■ Task instructions:
Your answer must be an exact copy of the records below, minus any images.

[Items from a data source]
-------------------------
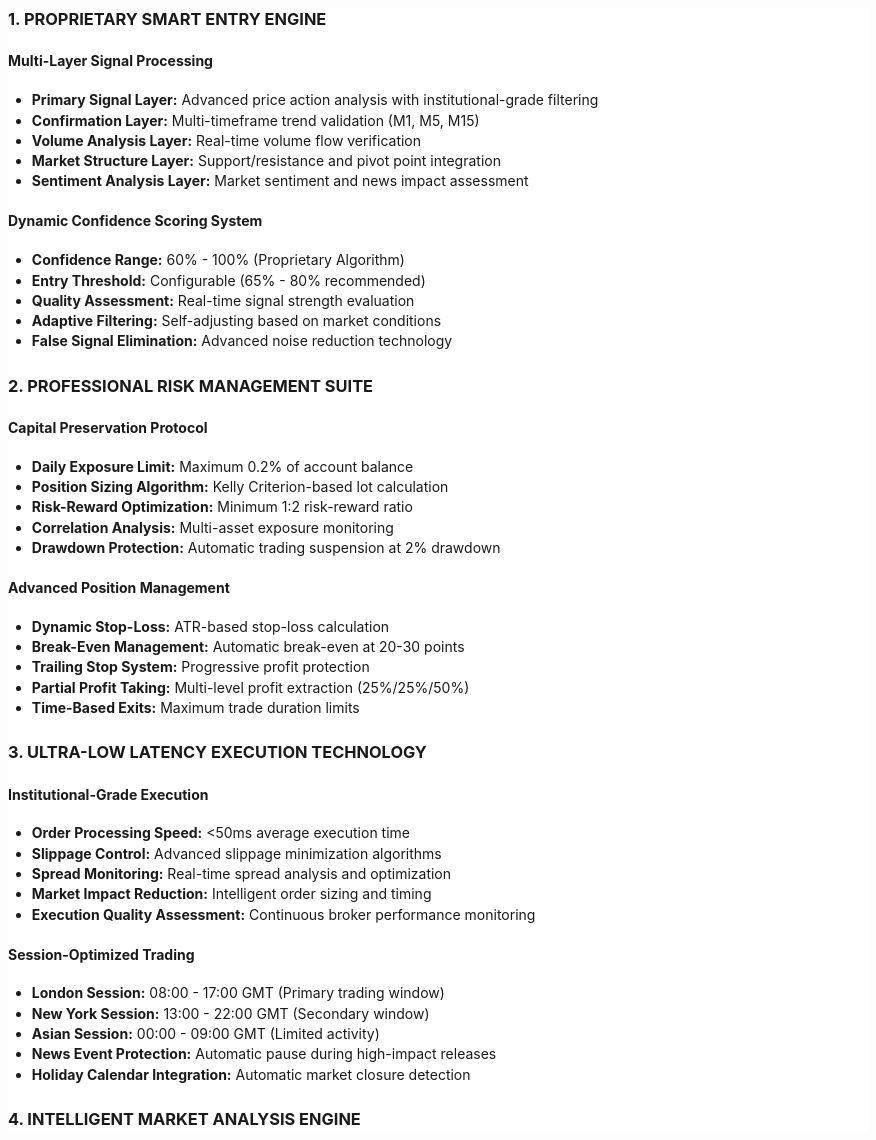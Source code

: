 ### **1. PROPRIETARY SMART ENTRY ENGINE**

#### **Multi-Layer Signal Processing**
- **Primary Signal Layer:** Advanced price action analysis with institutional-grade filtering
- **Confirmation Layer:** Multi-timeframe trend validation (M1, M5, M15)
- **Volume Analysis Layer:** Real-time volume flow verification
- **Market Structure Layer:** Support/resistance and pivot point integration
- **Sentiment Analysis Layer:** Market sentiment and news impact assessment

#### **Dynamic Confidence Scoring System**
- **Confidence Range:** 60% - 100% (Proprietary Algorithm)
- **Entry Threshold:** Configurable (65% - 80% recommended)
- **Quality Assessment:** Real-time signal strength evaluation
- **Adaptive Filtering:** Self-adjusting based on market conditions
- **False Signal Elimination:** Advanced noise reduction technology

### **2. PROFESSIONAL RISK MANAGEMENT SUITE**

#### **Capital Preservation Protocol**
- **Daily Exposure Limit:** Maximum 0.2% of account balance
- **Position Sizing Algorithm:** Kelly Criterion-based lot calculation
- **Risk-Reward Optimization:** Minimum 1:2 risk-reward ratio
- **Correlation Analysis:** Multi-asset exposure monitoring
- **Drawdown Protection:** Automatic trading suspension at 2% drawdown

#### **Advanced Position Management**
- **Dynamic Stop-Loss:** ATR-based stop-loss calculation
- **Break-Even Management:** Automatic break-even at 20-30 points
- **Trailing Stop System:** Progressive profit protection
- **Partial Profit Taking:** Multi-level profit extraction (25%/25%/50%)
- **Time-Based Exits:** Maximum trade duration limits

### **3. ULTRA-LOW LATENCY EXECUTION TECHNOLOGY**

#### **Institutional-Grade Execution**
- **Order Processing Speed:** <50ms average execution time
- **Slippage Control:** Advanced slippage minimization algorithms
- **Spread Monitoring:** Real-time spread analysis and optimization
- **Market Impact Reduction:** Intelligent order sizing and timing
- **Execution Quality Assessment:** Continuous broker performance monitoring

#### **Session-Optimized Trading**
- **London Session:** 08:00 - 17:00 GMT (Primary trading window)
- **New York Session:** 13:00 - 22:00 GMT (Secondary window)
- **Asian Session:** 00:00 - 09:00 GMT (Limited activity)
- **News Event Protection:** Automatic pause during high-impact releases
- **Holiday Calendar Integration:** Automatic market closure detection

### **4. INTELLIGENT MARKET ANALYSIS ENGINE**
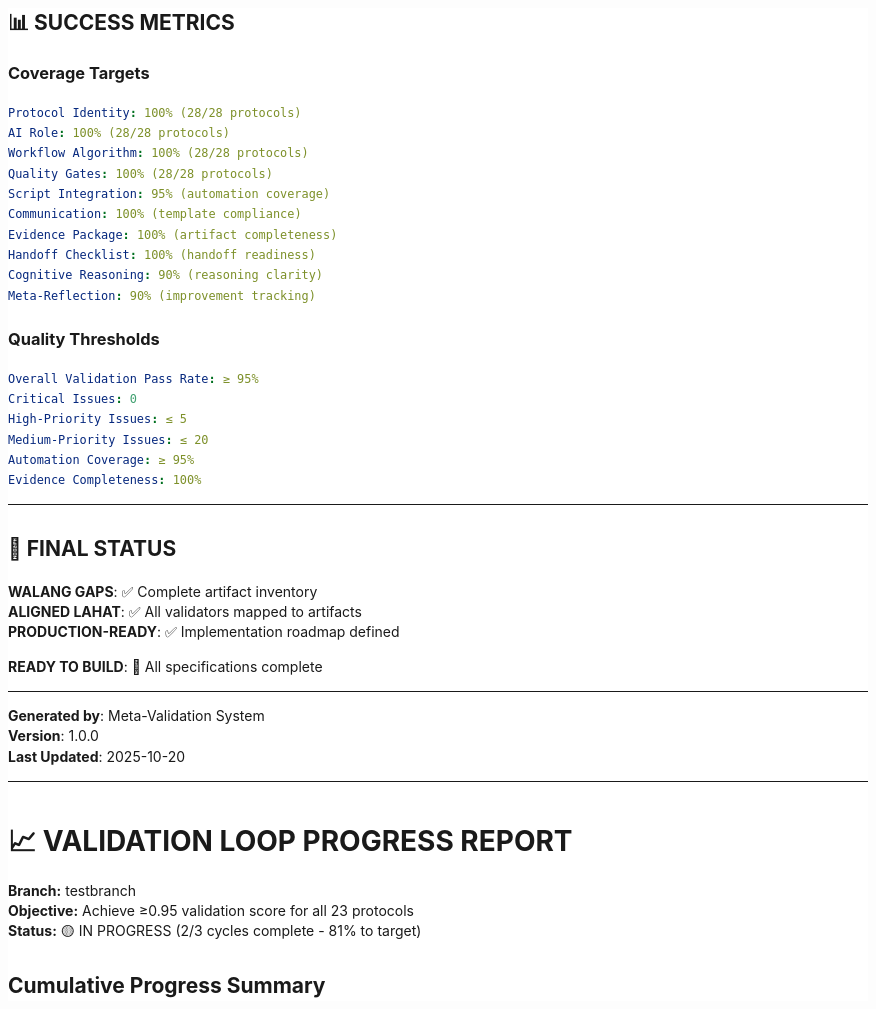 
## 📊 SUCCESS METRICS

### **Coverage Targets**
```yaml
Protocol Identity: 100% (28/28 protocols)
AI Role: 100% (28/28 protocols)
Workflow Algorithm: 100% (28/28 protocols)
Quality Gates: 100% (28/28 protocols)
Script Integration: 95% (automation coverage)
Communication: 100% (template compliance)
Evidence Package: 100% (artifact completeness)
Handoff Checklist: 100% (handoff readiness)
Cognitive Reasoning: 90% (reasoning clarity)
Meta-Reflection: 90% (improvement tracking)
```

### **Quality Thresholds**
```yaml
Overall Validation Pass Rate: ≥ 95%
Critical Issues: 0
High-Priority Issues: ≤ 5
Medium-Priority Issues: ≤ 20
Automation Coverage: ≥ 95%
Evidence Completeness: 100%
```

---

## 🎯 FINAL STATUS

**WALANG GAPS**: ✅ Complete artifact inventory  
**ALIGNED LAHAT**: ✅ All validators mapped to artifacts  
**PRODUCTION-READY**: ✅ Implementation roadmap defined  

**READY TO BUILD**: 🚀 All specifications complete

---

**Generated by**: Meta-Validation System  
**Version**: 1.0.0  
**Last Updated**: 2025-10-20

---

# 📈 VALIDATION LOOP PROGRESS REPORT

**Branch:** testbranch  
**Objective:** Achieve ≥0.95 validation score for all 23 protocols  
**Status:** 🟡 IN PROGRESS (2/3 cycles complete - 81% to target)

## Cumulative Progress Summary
-------------------------
■ Written answer:
Source code

: ### **1. PROPRIETARY SMART ENTRY ENGINE**

#### **Multi-Layer Signal Processing**
- **Primary Signal Layer:** Advanced price action analysis with institutional-grade filtering
- **Confirmation Layer:** Multi-timeframe trend validation (M1, M5, M15)
- **Volume Analysis Layer:** Real-time volume flow verification
- **Market Structure Layer:** Support/resistance and pivot point integration
- **Sentiment Analysis Layer:** Market sentiment and news impact assessment

#### **Dynamic Confidence Scoring System**
- **Confidence Range:** 60% - 100% (Proprietary Algorithm)
- **Entry Threshold:** Configurable (65% - 80% recommended)
- **Quality Assessment:** Real-time signal strength evaluation
- **Adaptive Filtering:** Self-adjusting based on market conditions
- **False Signal Elimination:** Advanced noise reduction technology

### **2. PROFESSIONAL RISK MANAGEMENT SUITE**

#### **Capital Preservation Protocol**
- **Daily Exposure Limit:** Maximum 0.2% of account balance
- **Position Sizing Algorithm:** Kelly Criterion-based lot calculation
- **Risk-Reward Optimization:** Minimum 1:2 risk-reward ratio
- **Correlation Analysis:** Multi-asset exposure monitoring
- **Drawdown Protection:** Automatic trading suspension at 2% drawdown

#### **Advanced Position Management**
- **Dynamic Stop-Loss:** ATR-based stop-loss calculation
- **Break-Even Management:** Automatic break-even at 20-30 points
- **Trailing Stop System:** Progressive profit protection
- **Partial Profit Taking:** Multi-level profit extraction (25%/25%/50%)
- **Time-Based Exits:** Maximum trade duration limits

### **3. ULTRA-LOW LATENCY EXECUTION TECHNOLOGY**

#### **Institutional-Grade Execution**
- **Order Processing Speed:** <50ms average execution time
- **Slippage Control:** Advanced slippage minimization algorithms
- **Spread Monitoring:** Real-time spread analysis and optimization
- **Market Impact Reduction:** Intelligent order sizing and timing
- **Execution Quality Assessment:** Continuous broker performance monitoring

#### **Session-Optimized Trading**
- **London Session:** 08:00 - 17:00 GMT (Primary trading window)
- **New York Session:** 13:00 - 22:00 GMT (Secondary window)
- **Asian Session:** 00:00 - 09:00 GMT (Limited activity)
- **News Event Protection:** Automatic pause during high-impact releases
- **Holiday Calendar Integration:** Automatic market closure detection

### **4. INTELLIGENT MARKET ANALYSIS ENGINE**
## 📊 SUCCESS METRICS

### **Coverage Targets**
```yaml
Protocol Identity: 100% (28/28 protocols)
AI Role: 100% (28/28 protocols)
Workflow Algorithm: 100% (28/28 protocols)
Quality Gates: 100% (28/28 protocols)
Script Integration: 95% (automation coverage)
Communication: 100% (template compliance)
Evidence Package: 100% (artifact completeness)
Handoff Checklist: 100% (handoff readiness)
Cognitive Reasoning: 90% (reasoning clarity)
Meta-Reflection: 90% (improvement tracking)
```

### **Quality Thresholds**
```yaml
Overall Validation Pass Rate: ≥ 95%
Critical Issues: 0
High-Priority Issues: ≤ 5
Medium-Priority Issues: ≤ 20
Automation Coverage: ≥ 95%
Evidence Completeness: 100%
```

---

## 🎯 FINAL STATUS

**WALANG GAPS**: ✅ Complete artifact inventory  
**ALIGNED LAHAT**: ✅ All validators mapped to artifacts  
**PRODUCTION-READY**: ✅ Implementation roadmap defined  

**READY TO BUILD**: 🚀 All specifications complete

---

**Generated by**: Meta-Validation System  
**Version**: 1.0.0  
**Last Updated**: 2025-10-20

---

# 📈 VALIDATION LOOP PROGRESS REPORT

**Branch:** testbranch  
**Objective:** Achieve ≥0.95 validation score for all 23 protocols  
**Status:** 🟡 IN PROGRESS (2/3 cycles complete - 81% to target)

## Cumulative Progress Summary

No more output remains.